First generate a design with 300 versions (the default) and run the Test Design (specifying your expected sample size when it asks you), and save the report. You will be comparing the customized design to this design to make sure you haven't lost much efficiency.
When we do this internally for our own consulting group (if the client pushes us to remove the worst cases of domination), then we generate the design in the usual way as per Balanced Overlap (typically). We might generate 30 total versions of the questionnaire (which is really quite enough versions in most all applications). Then, we use the Export button on the Design tab in CBC to export the design to a .CSV file.
We open the .CSV file in Excel (or similar) and create some formulas to identify the choice tasks that are the worst offending choice tasks (the choice tasks that demonstrate the most dominance in terms of having concepts that are logically superior to all the other concepts within the same task). Then, we delete those entire choice tasks from the file (delete those rows). Afterward, we renumber the Versions, Tasks, and Concepts so that each version has the appropriate number of choice tasks. But, after deleting many rows representing the choice tasks involving domination, we may have only 27 or 28 total versions of the questionnaire remaining. We change the settings in the Design tab to expect receiving those 27 or 28 versions, and we click the Import button to import the new design with 27 or 28 versions.
The important thing is to not be too aggressive in deleting choice tasks, or the resulting design will not be very efficient.

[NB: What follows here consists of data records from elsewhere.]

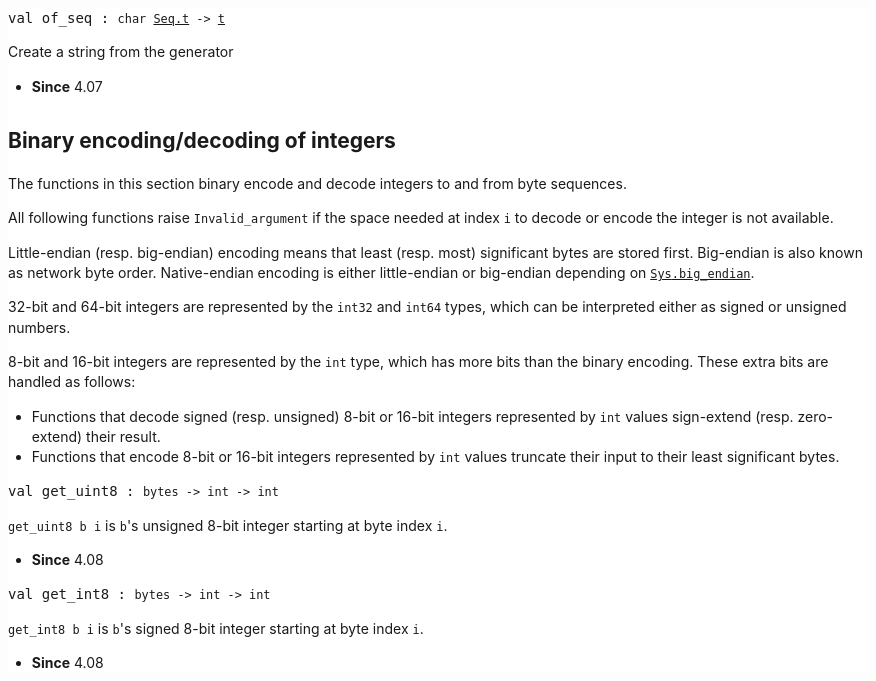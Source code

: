 <pre><span id="VALof_seq"><span class="keyword">val</span> of_seq</span> : <code class="type">char <a href="Seq.html#TYPEt">Seq.t</a> -&gt; <a href="BytesLabels.html#TYPEt">t</a></code></pre><div class="info ">
<div class="info-desc">
<p>Create a string from the generator</p>
</div>
<ul class="info-attributes">
<li><b>Since</b> 4.07</li>
</ul>
</div>
<h2 id="1_Binaryencodingdecodingofintegers">Binary encoding/decoding of integers</h2><p>The functions in this section binary encode and decode integers to
    and from byte sequences.</p>

<p>All following functions raise <code class="code"><span class="constructor">Invalid_argument</span></code> if the space
    needed at index <code class="code">i</code> to decode or encode the integer is not
    available.</p>

<p>Little-endian (resp. big-endian) encoding means that least
    (resp. most) significant bytes are stored first.  Big-endian is
    also known as network byte order.  Native-endian encoding is
    either little-endian or big-endian depending on <a href="Sys.html#VALbig_endian"><code class="code"><span class="constructor">Sys</span>.big_endian</code></a>.</p>

<p>32-bit and 64-bit integers are represented by the <code class="code">int32</code> and
    <code class="code">int64</code> types, which can be interpreted either as signed or
    unsigned numbers.</p>

<p>8-bit and 16-bit integers are represented by the <code class="code">int</code> type,
    which has more bits than the binary encoding.  These extra bits
    are handled as follows:</p>
<ul>
<li>Functions that decode signed (resp. unsigned) 8-bit or 16-bit
    integers represented by <code class="code">int</code> values sign-extend
    (resp. zero-extend) their result.</li>
<li>Functions that encode 8-bit or 16-bit integers represented by
    <code class="code">int</code> values truncate their input to their least significant
    bytes.</li>
</ul>

<pre><span id="VALget_uint8"><span class="keyword">val</span> get_uint8</span> : <code class="type">bytes -&gt; int -&gt; int</code></pre><div class="info ">
<div class="info-desc">
<p><code class="code">get_uint8&nbsp;b&nbsp;i</code> is <code class="code">b</code>'s unsigned 8-bit integer starting at byte index <code class="code">i</code>.</p>
</div>
<ul class="info-attributes">
<li><b>Since</b> 4.08</li>
</ul>
</div>

<pre><span id="VALget_int8"><span class="keyword">val</span> get_int8</span> : <code class="type">bytes -&gt; int -&gt; int</code></pre><div class="info ">
<div class="info-desc">
<p><code class="code">get_int8&nbsp;b&nbsp;i</code> is <code class="code">b</code>'s signed 8-bit integer starting at byte index <code class="code">i</code>.</p>
</div>
<ul class="info-attributes">
<li><b>Since</b> 4.08</li>
</ul>
</div>
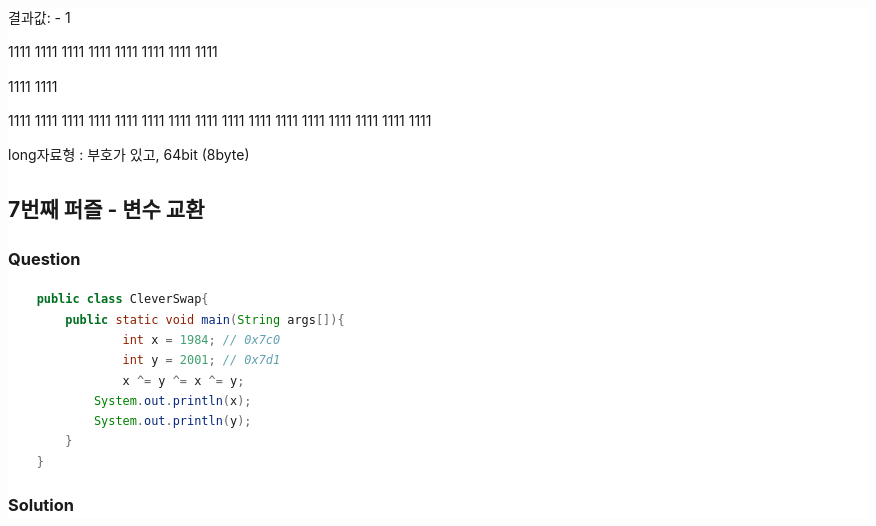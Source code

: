 결과값: - 1 

1111 1111 1111 1111 1111 1111 1111 1111

1111 1111

1111 1111 1111 1111 1111 1111 1111 1111 1111 1111 1111 1111 1111 1111 1111 1111

long자료형 : 부호가 있고, 64bit (8byte)


## 7번째 퍼즐 - 변수 교환
### Question
```java
    public class CleverSwap{
        public static void main(String args[]){
				int x = 1984; // 0x7c0
				int y = 2001; // 0x7d1
				x ^= y ^= x ^= y;    
            System.out.println(x);
            System.out.println(y);
        }
    }
```

### Solution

After importing the "cleaned" 27 or 28 versions, you should re-run the Test Design procedure and compare the standard errors per attribute level and the overall Strength of Design to the original design with 300 versions prior to doing the pruning of choice tasks to eliminate the worst cases of domination. You should hopefully see that you lost no more than 3% to 5% of total efficiency, as characterized by Strength of Design. And, you should hope to see that (given the expected sample size you plan to collect) your standard errors from the aggregate logit report (on the robotic random responders) are 0.05 or less for each attribute level in your CBC study.